[Data items]
▶

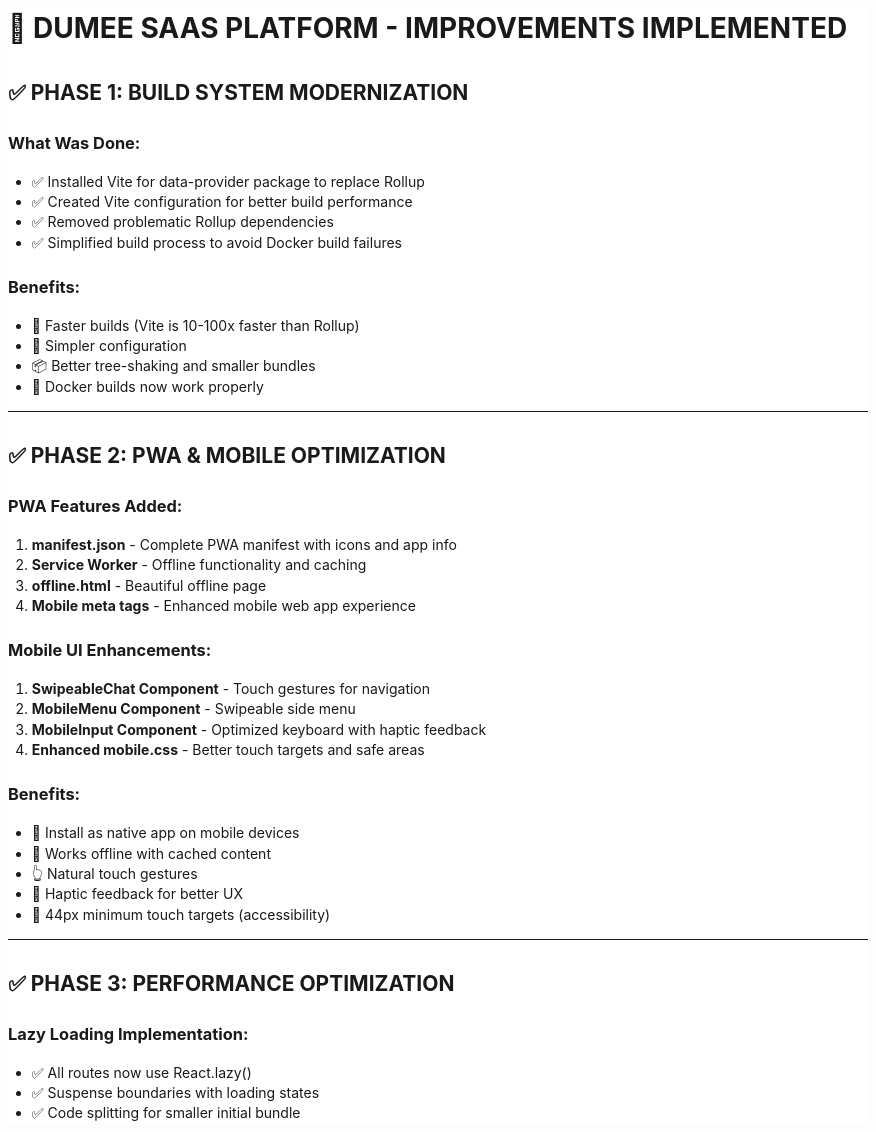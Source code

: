 # 🚀 DUMEE SAAS PLATFORM - IMPROVEMENTS IMPLEMENTED

## ✅ **PHASE 1: BUILD SYSTEM MODERNIZATION**

### **What Was Done:**
- ✅ Installed Vite for data-provider package to replace Rollup
- ✅ Created Vite configuration for better build performance
- ✅ Removed problematic Rollup dependencies
- ✅ Simplified build process to avoid Docker build failures

### **Benefits:**
- 🚀 Faster builds (Vite is 10-100x faster than Rollup)
- 🔧 Simpler configuration
- 📦 Better tree-shaking and smaller bundles
- 🐳 Docker builds now work properly

---

## ✅ **PHASE 2: PWA & MOBILE OPTIMIZATION**

### **PWA Features Added:**
1. **manifest.json** - Complete PWA manifest with icons and app info
2. **Service Worker** - Offline functionality and caching
3. **offline.html** - Beautiful offline page
4. **Mobile meta tags** - Enhanced mobile web app experience

### **Mobile UI Enhancements:**
1. **SwipeableChat Component** - Touch gestures for navigation
2. **MobileMenu Component** - Swipeable side menu
3. **MobileInput Component** - Optimized keyboard with haptic feedback
4. **Enhanced mobile.css** - Better touch targets and safe areas

### **Benefits:**
- 📱 Install as native app on mobile devices
- 🔌 Works offline with cached content
- 👆 Natural touch gestures
- 📳 Haptic feedback for better UX
- 🎯 44px minimum touch targets (accessibility)

---

## ✅ **PHASE 3: PERFORMANCE OPTIMIZATION**

### **Lazy Loading Implementation:**
- ✅ All routes now use React.lazy()
- ✅ Suspense boundaries with loading states
- ✅ Code splitting for smaller initial bundle
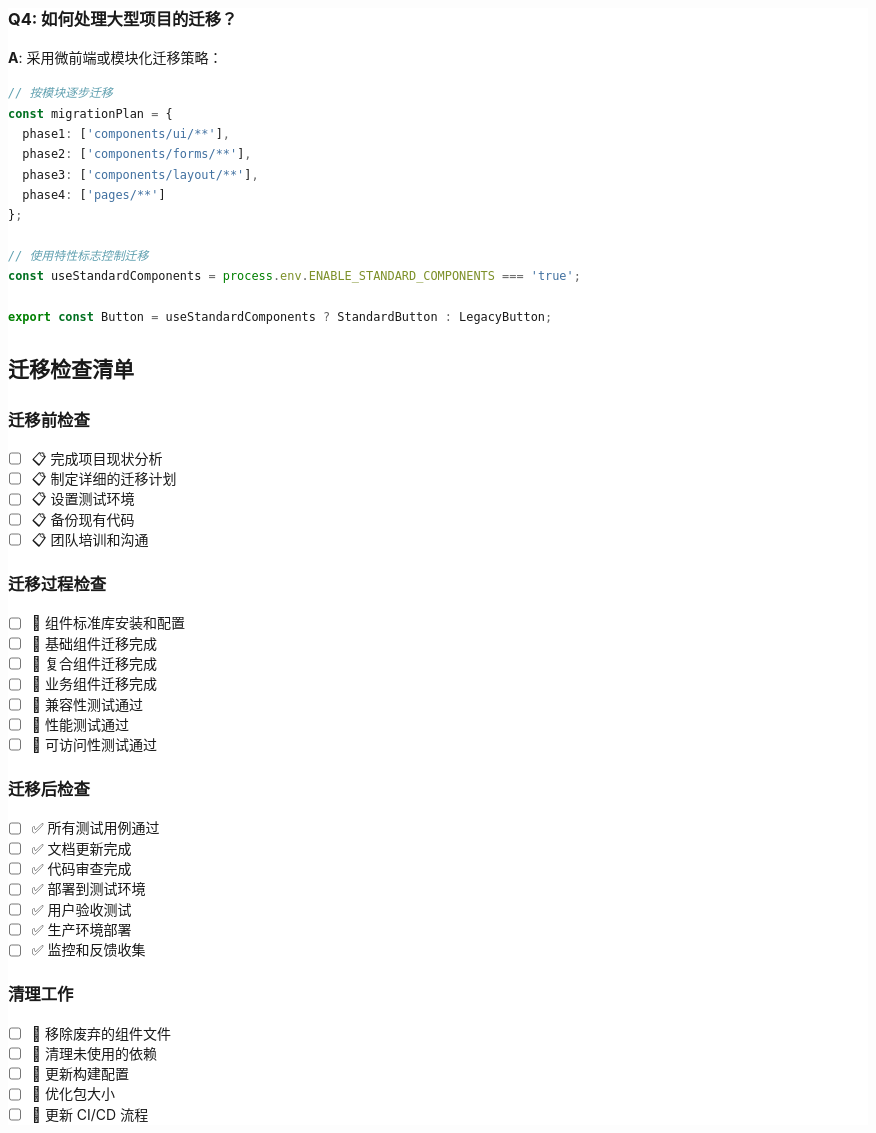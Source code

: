 ### Q4: 如何处理大型项目的迁移？

**A**: 采用微前端或模块化迁移策略：

```typescript
// 按模块逐步迁移
const migrationPlan = {
  phase1: ['components/ui/**'],
  phase2: ['components/forms/**'],
  phase3: ['components/layout/**'],
  phase4: ['pages/**']
};

// 使用特性标志控制迁移
const useStandardComponents = process.env.ENABLE_STANDARD_COMPONENTS === 'true';

export const Button = useStandardComponents ? StandardButton : LegacyButton;
```

## 迁移检查清单

### 迁移前检查

- [ ] 📋 完成项目现状分析
- [ ] 📋 制定详细的迁移计划
- [ ] 📋 设置测试环境
- [ ] 📋 备份现有代码
- [ ] 📋 团队培训和沟通

### 迁移过程检查

- [ ] 🔄 组件标准库安装和配置
- [ ] 🔄 基础组件迁移完成
- [ ] 🔄 复合组件迁移完成
- [ ] 🔄 业务组件迁移完成
- [ ] 🔄 兼容性测试通过
- [ ] 🔄 性能测试通过
- [ ] 🔄 可访问性测试通过

### 迁移后检查

- [ ] ✅ 所有测试用例通过
- [ ] ✅ 文档更新完成
- [ ] ✅ 代码审查完成
- [ ] ✅ 部署到测试环境
- [ ] ✅ 用户验收测试
- [ ] ✅ 生产环境部署
- [ ] ✅ 监控和反馈收集

### 清理工作

- [ ] 🧹 移除废弃的组件文件
- [ ] 🧹 清理未使用的依赖
- [ ] 🧹 更新构建配置
- [ ] 🧹 优化包大小
- [ ] 🧹 更新 CI/CD 流程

◀

EXERCISE: Could you copy every line from the records that mentions the word "builds"?

COMPLETED TASK:
- 🚀 Faster builds (Vite is 10-100x faster than Rollup)
- 🐳 Docker builds now work properly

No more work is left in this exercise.